I am using MySQL version 5.5.14 to run the following query from a table of 5 Million rows:
SELECT P.ID, P.Type, P.Name, P.cty
, X(P.latlng) as 'lat', Y(P.latlng) as 'lng'
, P.cur, P.ak, P.tn, P.St, P.Tm, P.flA, P.ldA, P.flN
, P.lv, P.bd, P.bt, P.nb
, P.ak * E.usD as 'usP'
FROM PIG P
INNER JOIN EEL E
ON E.cur = P.cur
WHERE act='1'
AND flA >= '1615'
AND ldA >= '0'
AND yr >= (YEAR(NOW()) - 100)
AND lv >= '0'
AND bd >= '3'
AND bt >= '2'
AND nb <= '5'
AND cDate >= NOW()
AND MBRContains(LineString( Point(-65.6583, -87.8906)
, Point(65.6583, 87.8906)
), latlng)
AND Type = 'g'
AND tn = 'l'
AND St + Tm - YEAR(NOW()) >= '30'
HAVING usP BETWEEN 300/2 AND 300 LIMIT 100;
The table definitions are:
CREATE TABLE `PIG` (
`ID` int(10) unsigned NOT NULL AUTO_INCREMENT,
`Email` char(50) NOT NULL,
`Type` char(1) NOT NULL,
`Name` char(25) DEFAULT NULL,
`cty` char(2) DEFAULT NULL,
`latlng` point NOT NULL,
`tn` char(1) NOT NULL DEFAULT 'l',
`St` smallint(4) unsigned NOT NULL DEFAULT '0',
`Tm` smallint(3) unsigned NOT NULL DEFAULT '0',
`yr` smallint(4) unsigned NOT NULL DEFAULT '0',
`flA` mediumint(6) unsigned NOT NULL DEFAULT '0',
`ldA` mediumint(6) unsigned NOT NULL DEFAULT '0',
`flN` smallint(3) unsigned NOT NULL DEFAULT '1',
`lv` smallint(3) unsigned NOT NULL DEFAULT '0',
`bd` tinyint(2) unsigned NOT NULL DEFAULT '0',
`bt` tinyint(2) unsigned NOT NULL DEFAULT '0',
`nb` tinyint(1) unsigned NOT NULL DEFAULT '9',
`cur` char(3) DEFAULT NULL,
`ak` int(10) unsigned NOT NULL DEFAULT '0',
`Des` tinytext,
`pDate` datetime DEFAULT NULL,
`cDate` date DEFAULT NULL,
`act` tinyint(1) unsigned NOT NULL DEFAULT '0',
`bid` tinyint(3) unsigned NOT NULL DEFAULT '0',
`ab` tinyint(3) unsigned NOT NULL DEFAULT '0',
PRIMARY KEY (`ID`),
KEY `id_ca` (`cty`,`ak`),
SPATIAL KEY `id_latlng` (`latlng`)
) ENGINE=MyISAM AUTO_INCREMENT=5000001 DEFAULT CHARSET=latin1
And:
CREATE TABLE `EEL` (
`cur` char(3) NOT NULL,
`usD` decimal(11,10) NOT NULL,
PRIMARY KEY (`cur`)
) ENGINE=MyISAM DEFAULT CHARSET=latin1
The following shows the query execution plan:
*************************** 1. row ***************************
id: 1
select_type: SIMPLE
table: P
type: range
possible_keys: id_latlng
key: id_latlng
key_len: 34
ref: NULL
rows: 742873
Extra: Using where
*************************** 2. row ***************************
id: 1
select_type: SIMPLE
table: E
type: eq_ref
possible_keys: PRIMARY
key: PRIMARY
key_len: 3
ref: BS.P.cur
rows: 1
Extra:
This query does not use query cache due to the presence of NOW() function.
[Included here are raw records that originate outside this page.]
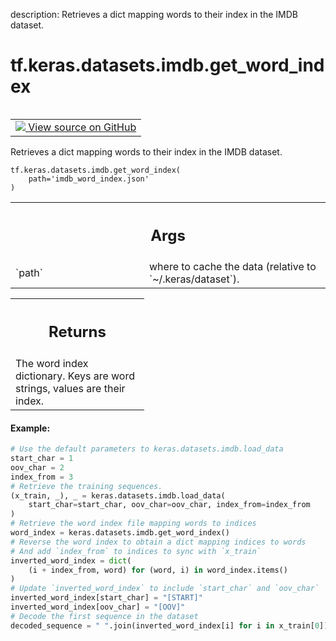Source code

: description: Retrieves a dict mapping words to their index in the IMDB dataset.

<div itemscope itemtype="http://developers.google.com/ReferenceObject">
<meta itemprop="name" content="tf.keras.datasets.imdb.get_word_index" />
<meta itemprop="path" content="Stable" />
</div>

# tf.keras.datasets.imdb.get_word_index

<!-- Insert buttons and diff -->

<table class="tfo-notebook-buttons tfo-api nocontent" align="left">
<td>
  <a target="_blank" href="https://github.com/keras-team/keras/tree/v2.15.0/keras/datasets/imdb.py#L172-L217">
    <img src="https://www.tensorflow.org/images/GitHub-Mark-32px.png" />
    View source on GitHub
  </a>
</td>
</table>



Retrieves a dict mapping words to their index in the IMDB dataset.


<pre class="devsite-click-to-copy prettyprint lang-py tfo-signature-link">
<code>tf.keras.datasets.imdb.get_word_index(
    path=&#x27;imdb_word_index.json&#x27;
)
</code></pre>



<!-- Placeholder for "Used in" -->


<!-- Tabular view -->
 <table class="responsive fixed orange">
<colgroup><col width="214px"><col></colgroup>
<tr><th colspan="2"><h2 class="add-link">Args</h2></th></tr>

<tr>
<td>
`path`<a id="path"></a>
</td>
<td>
where to cache the data (relative to `~/.keras/dataset`).
</td>
</tr>
</table>



<!-- Tabular view -->
 <table class="responsive fixed orange">
<colgroup><col width="214px"><col></colgroup>
<tr><th colspan="2"><h2 class="add-link">Returns</h2></th></tr>
<tr class="alt">
<td colspan="2">
The word index dictionary. Keys are word strings, values are their
index.
</td>
</tr>

</table>



#### Example:



```python
# Use the default parameters to keras.datasets.imdb.load_data
start_char = 1
oov_char = 2
index_from = 3
# Retrieve the training sequences.
(x_train, _), _ = keras.datasets.imdb.load_data(
    start_char=start_char, oov_char=oov_char, index_from=index_from
)
# Retrieve the word index file mapping words to indices
word_index = keras.datasets.imdb.get_word_index()
# Reverse the word index to obtain a dict mapping indices to words
# And add `index_from` to indices to sync with `x_train`
inverted_word_index = dict(
    (i + index_from, word) for (word, i) in word_index.items()
)
# Update `inverted_word_index` to include `start_char` and `oov_char`
inverted_word_index[start_char] = "[START]"
inverted_word_index[oov_char] = "[OOV]"
# Decode the first sequence in the dataset
decoded_sequence = " ".join(inverted_word_index[i] for i in x_train[0])
```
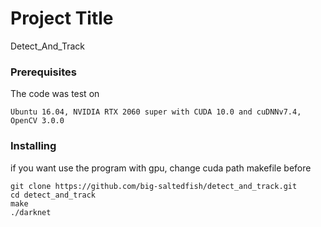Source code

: # Project Title

Detect_And_Track


### Prerequisites

The code was test on

```
Ubuntu 16.04, NVIDIA RTX 2060 super with CUDA 10.0 and cuDNNv7.4, OpenCV 3.0.0

```

### Installing

if you want use the program with gpu, change cuda path makefile before
```
git clone https://github.com/big-saltedfish/detect_and_track.git
cd detect_and_track
make
./darknet
```



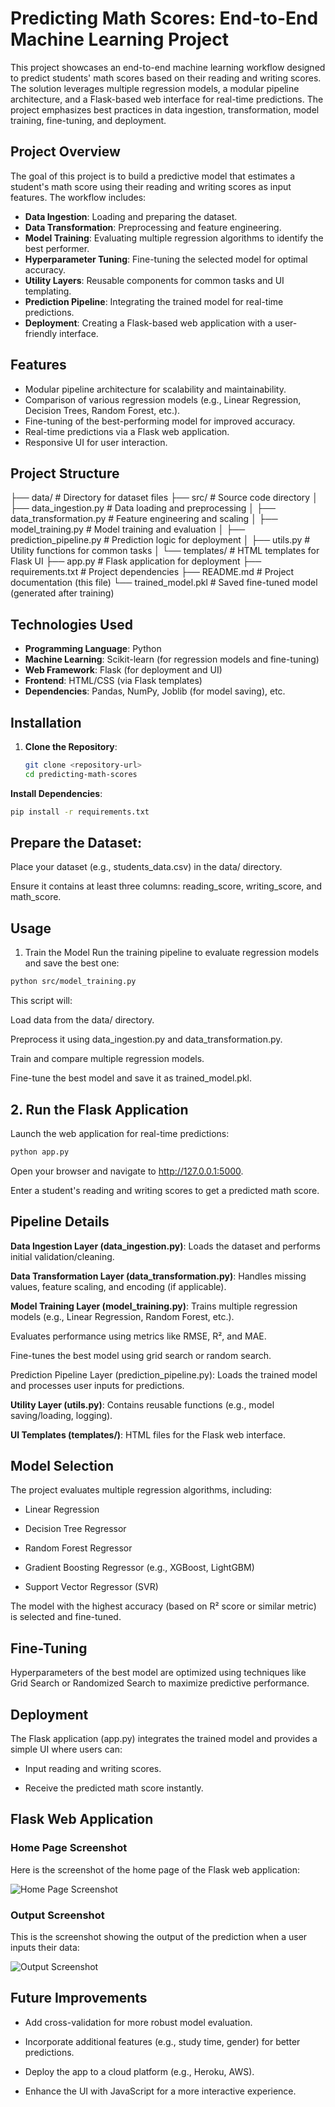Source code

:# Predicting Math Scores: End-to-End Machine Learning Project

This project showcases an end-to-end machine learning workflow designed to predict students' math scores based on their reading and writing scores. The solution leverages multiple regression models, a modular pipeline architecture, and a Flask-based web interface for real-time predictions. The project emphasizes best practices in data ingestion, transformation, model training, fine-tuning, and deployment.

## Project Overview

The goal of this project is to build a predictive model that estimates a student's math score using their reading and writing scores as input features. The workflow includes:

- **Data Ingestion**: Loading and preparing the dataset.
- **Data Transformation**: Preprocessing and feature engineering.
- **Model Training**: Evaluating multiple regression algorithms to identify the best performer.
- **Hyperparameter Tuning**: Fine-tuning the selected model for optimal accuracy.
- **Utility Layers**: Reusable components for common tasks and UI templating.
- **Prediction Pipeline**: Integrating the trained model for real-time predictions.
- **Deployment**: Creating a Flask-based web application with a user-friendly interface.

## Features

- Modular pipeline architecture for scalability and maintainability.
- Comparison of various regression models (e.g., Linear Regression, Decision Trees, Random Forest, etc.).
- Fine-tuning of the best-performing model for improved accuracy.
- Real-time predictions via a Flask web application.
- Responsive UI for user interaction.

## Project Structure

├── data/ # Directory for dataset files
├── src/ # Source code directory
│ ├── data_ingestion.py # Data loading and preprocessing
│ ├── data_transformation.py # Feature engineering and scaling
│ ├── model_training.py # Model training and evaluation
│ ├── prediction_pipeline.py # Prediction logic for deployment
│ ├── utils.py # Utility functions for common tasks
│ └── templates/ # HTML templates for Flask UI
├── app.py # Flask application for deployment
├── requirements.txt # Project dependencies
├── README.md # Project documentation (this file)
└── trained_model.pkl # Saved fine-tuned model (generated after training)

## Technologies Used

- **Programming Language**: Python
- **Machine Learning**: Scikit-learn (for regression models and fine-tuning)
- **Web Framework**: Flask (for deployment and UI)
- **Frontend**: HTML/CSS (via Flask templates)
- **Dependencies**: Pandas, NumPy, Joblib (for model saving), etc.

## Installation

1. **Clone the Repository**:
   ```bash
   git clone <repository-url>
   cd predicting-math-scores
   ```

**Install Dependencies**:

```bash
pip install -r requirements.txt
```

## Prepare the Dataset:

Place your dataset (e.g., students_data.csv) in the data/ directory.

Ensure it contains at least three columns: reading_score, writing_score, and math_score.

## Usage

1. Train the Model
   Run the training pipeline to evaluate regression models and save the best one:

```bash
python src/model_training.py
```

This script will:

Load data from the data/ directory.

Preprocess it using data_ingestion.py and data_transformation.py.

Train and compare multiple regression models.

Fine-tune the best model and save it as trained_model.pkl.

## 2. Run the Flask Application

Launch the web application for real-time predictions:

```bash
python app.py
```

Open your browser and navigate to http://127.0.0.1:5000.

Enter a student's reading and writing scores to get a predicted math score.

## Pipeline Details

**Data Ingestion Layer (data_ingestion.py)**:
Loads the dataset and performs initial validation/cleaning.

**Data Transformation Layer (data_transformation.py)**:
Handles missing values, feature scaling, and encoding (if applicable).

**Model Training Layer (model_training.py)**:
Trains multiple regression models (e.g., Linear Regression, Random Forest, etc.).

Evaluates performance using metrics like RMSE, R², and MAE.

Fine-tunes the best model using grid search or random search.

Prediction Pipeline Layer (prediction_pipeline.py):
Loads the trained model and processes user inputs for predictions.

**Utility Layer (utils.py)**:
Contains reusable functions (e.g., model saving/loading, logging).

**UI Templates (templates/)**:
HTML files for the Flask web interface.

## Model Selection

The project evaluates multiple regression algorithms, including:

- Linear Regression

- Decision Tree Regressor

- Random Forest Regressor

- Gradient Boosting Regressor (e.g., XGBoost, LightGBM)

- Support Vector Regressor (SVR)

The model with the highest accuracy (based on R² score or similar metric) is selected and fine-tuned.

## Fine-Tuning

Hyperparameters of the best model are optimized using techniques like Grid Search or Randomized Search to maximize predictive performance.

## Deployment

The Flask application (app.py) integrates the trained model and provides a simple UI where users can:

- Input reading and writing scores.

- Receive the predicted math score instantly.

## Flask Web Application

### Home Page Screenshot

Here is the screenshot of the home page of the Flask web application:

![Home Page Screenshot](screenshots/home_page.png)

### Output Screenshot

This is the screenshot showing the output of the prediction when a user inputs their data:

![Output Screenshot](screenshots/output.png)

## Future Improvements

- Add cross-validation for more robust model evaluation.

- Incorporate additional features (e.g., study time, gender) for better predictions.

- Deploy the app to a cloud platform (e.g., Heroku, AWS).

- Enhance the UI with JavaScript for a more interactive experience.
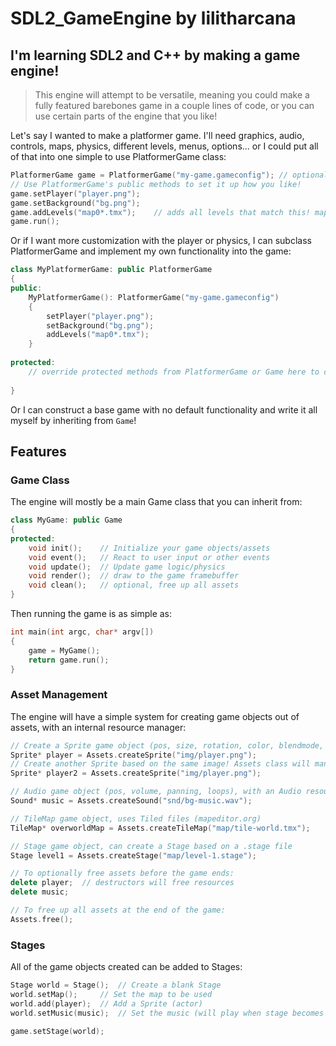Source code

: # SDL2_GameEngine by lilitharcana
## I'm learning SDL2 and C++ by making a game engine!
>This engine will attempt to be versatile, meaning you could make a fully featured barebones game in a couple lines of code, or you can use certain parts of the engine that you like!  

Let's say I wanted to make a platformer game. I'll need graphics, audio, controls, maps, physics, different levels, menus, options... or I could put all of that into one simple to use PlatformerGame class:
```C++
PlatformerGame game = PlatformerGame("my-game.gameconfig");	// optional gameconfig file can have anything to edit the default PlatformerGame class
// Use PlatformerGame's public methods to set it up how you like!
game.setPlayer("player.png");
game.setBackground("bg.png");
game.addLevels("map0*.tmx");	// adds all levels that match this! map00, map01, map02, etc
game.run();
```
Or if I want more customization with the player or physics, I can subclass PlatformerGame and implement my own functionality into the game:
```C++
class MyPlatformerGame: public PlatformerGame
{
public:
	MyPlatformerGame(): PlatformerGame("my-game.gameconfig")
	{
		setPlayer("player.png");
		setBackground("bg.png");
		addLevels("map0*.tmx");
	}
	
protected:
	// override protected methods from PlatformerGame or Game here to change internal functionality!
	
}
```
Or I can construct a base game with no default functionality and write it all myself by inheriting from ```Game```!

## Features

### Game Class
The engine will mostly be a main Game class that you can inherit from:
```C++
class MyGame: public Game
{
protected:
	void init();	// Initialize your game objects/assets
	void event();	// React to user input or other events
	void update();	// Update game logic/physics
	void render();	// draw to the game framebuffer
	void clean();	// optional, free up all assets
}
```
Then running the game is as simple as:
```C++
int main(int argc, char* argv[])
{
	game = MyGame();
	return game.run();
}
```

### Asset Management
The engine will have a simple system for creating game objects out of assets, with an internal resource manager:
```C++
// Create a Sprite game object (pos, size, rotation, color, blendmode, etc), with a Texture resource (internal, managed by Assets class)
Sprite* player = Assets.createSprite("img/player.png");
// Create another Sprite based on the same image! Assets class will manage this so they share a texture!
Sprite* player2 = Assets.createSprite("img/player.png");

// Audio game object (pos, volume, panning, loops), with an Audio resource
Sound* music = Assets.createSound("snd/bg-music.wav");

// TileMap game object, uses Tiled files (mapeditor.org)
TileMap* overworldMap = Assets.createTileMap("map/tile-world.tmx");	

// Stage game object, can create a Stage based on a .stage file
Stage level1 = Assets.createStage("map/level-1.stage");

// To optionally free assets before the game ends:
delete player;	// destructors will free resources
delete music;

// To free up all assets at the end of the game:
Assets.free();
```

### Stages
All of the game objects created can be added to Stages:
```C++
Stage world = Stage();	// Create a blank Stage
world.setMap();		// Set the map to be used
world.add(player);	// Add a Sprite (actor)
world.setMusic(music);	// Set the music (will play when stage becomes active)

game.setStage(world);
```
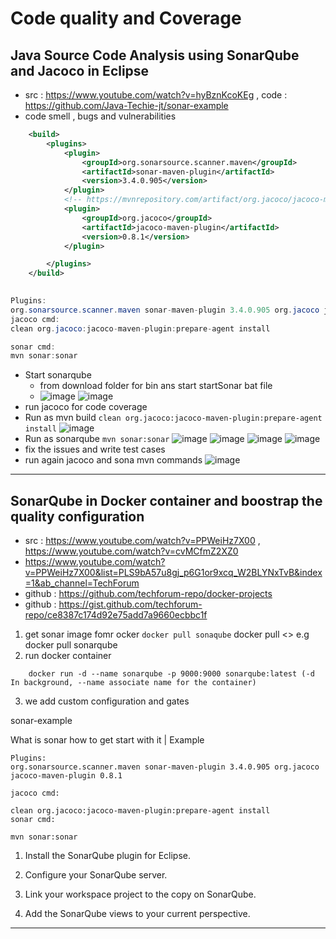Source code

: # Code quality and Coverage

## Java Source Code Analysis using SonarQube and Jacoco in Eclipse 
- src : https://www.youtube.com/watch?v=hyBznKcoKEg  , code : https://github.com/Java-Techie-jt/sonar-example
- code smell , bugs and vulnerabilities
```xml
	<build>
		<plugins>
			<plugin>
				<groupId>org.sonarsource.scanner.maven</groupId>
				<artifactId>sonar-maven-plugin</artifactId>
				<version>3.4.0.905</version>
			</plugin>
			<!-- https://mvnrepository.com/artifact/org.jacoco/jacoco-maven-plugin -->
			<plugin>
				<groupId>org.jacoco</groupId>
				<artifactId>jacoco-maven-plugin</artifactId>
				<version>0.8.1</version>
			</plugin>

		</plugins>
	</build>
 
 ```
```java
Plugins:
org.sonarsource.scanner.maven sonar-maven-plugin 3.4.0.905 org.jacoco jacoco-maven-plugin 0.8.1
jacoco cmd:
clean org.jacoco:jacoco-maven-plugin:prepare-agent install

sonar cmd:
mvn sonar:sonar
```
- Start sonarqube
   - from download folder for bin ans start startSonar bat file
   - ![image](https://user-images.githubusercontent.com/69948118/224460255-ee8c1f58-dcae-4a7b-a4ac-d5b0267f95e8.png)
  ![image](https://user-images.githubusercontent.com/69948118/224460269-74c02996-3e0a-4308-a945-0d3ccbdc52db.png)
- run jacoco for code coverage
- Run as mvn build `clean org.jacoco:jacoco-maven-plugin:prepare-agent install`
![image](https://user-images.githubusercontent.com/69948118/224460330-69c45650-7496-4633-a3b1-d5bad1c6c2f0.png)
- Run as sonarqube `mvn sonar:sonar`
![image](https://user-images.githubusercontent.com/69948118/224460406-348b2f70-65df-499b-826c-dbb355004787.png)
![image](https://user-images.githubusercontent.com/69948118/224460439-872214e1-4a93-48c7-aa03-5a03635c61db.png)
![image](https://user-images.githubusercontent.com/69948118/224460448-c2c1006f-4c0e-4e58-a80e-21bb6e8bda19.png)
![image](https://user-images.githubusercontent.com/69948118/224460490-8ce587bc-d38f-4c50-89f3-1be664832a2c.png)
- fix the issues and write test cases
- run again jacoco and sona mvn commands
![image](https://user-images.githubusercontent.com/69948118/224460706-a0655ad5-91bb-409d-b92f-f990f86e81c5.png)














---
## SonarQube in Docker container and boostrap the quality configuration
 - src : https://www.youtube.com/watch?v=PPWeiHz7X00 , https://www.youtube.com/watch?v=cvMCfmZ2XZ0
 - https://www.youtube.com/watch?v=PPWeiHz7X00&list=PLS9bA57u8gj_p6G1or9xcq_W2BLYNxTvB&index=1&ab_channel=TechForum
 - github : https://github.com/techforum-repo/docker-projects
 - github : https://gist.github.com/techforum-repo/ce8387c174d92e75add7a9660ecbbc1f
1. get sonar image fomr ocker  `docker pull sonaqube`
docker pull <<Image Name>> e.g docker pull sonarqube
2. run docker container
```
	docker run -d --name sonarqube -p 9000:9000 sonarqube:latest (-d In background, --name associate name for the container)
```
3. we add custom configuration and gates
	
	
	
 
 
 

sonar-example

What is sonar how to get start with it | Example
```
Plugins:
org.sonarsource.scanner.maven sonar-maven-plugin 3.4.0.905 org.jacoco jacoco-maven-plugin 0.8.1

jacoco cmd:

clean org.jacoco:jacoco-maven-plugin:prepare-agent install
sonar cmd:

mvn sonar:sonar

```

1.  Install the SonarQube plugin for Eclipse.

2.  Configure your SonarQube server.

3.  Link your workspace project to the copy on SonarQube.

4.  Add the SonarQube views to your current perspective.

---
From my previous posting, I discovered that other forms of cache exist to speed up the query from initial time of 300s down to less than 2s. My question is: "how does one improve the above query time, knowing that the cache won't be of much use since the search criteria for latlng is constantly changing?" Note that a spatial index on latlng has already been built for optimisation purpose.
Cheers, Ben
解决方案
Good indexes are the ones with high selectivity. Your conditions are mostly range conditions and this poses a limit on the fields that can be used in a composite index.
Possible indexes to investigate (composed from those fields that have an equality check with the addition in the end, of one field with a range check):
(act, Type, tn, flA)
(act, Type, tn, cDate)
(act, Type, tn, nb)
To check selectivity without creating indexes, you could use:
SELECT COUNT(*)
FROM PIG P
WHERE act='1'
AND Type = 'g'
AND tn = 'l'
AND flA >= '1615'
and
SELECT COUNT(*)
FROM PIG P
WHERE act='1'
AND Type = 'g'
AND tn = 'l'
AND cDate >= NOW()
and
SELECT COUNT(*)
FROM PIG P
WHERE act='1'
AND Type = 'g'
AND tn = 'l'
AND nb <= '5'
and compare the output with the 742873 you have from the spatial index.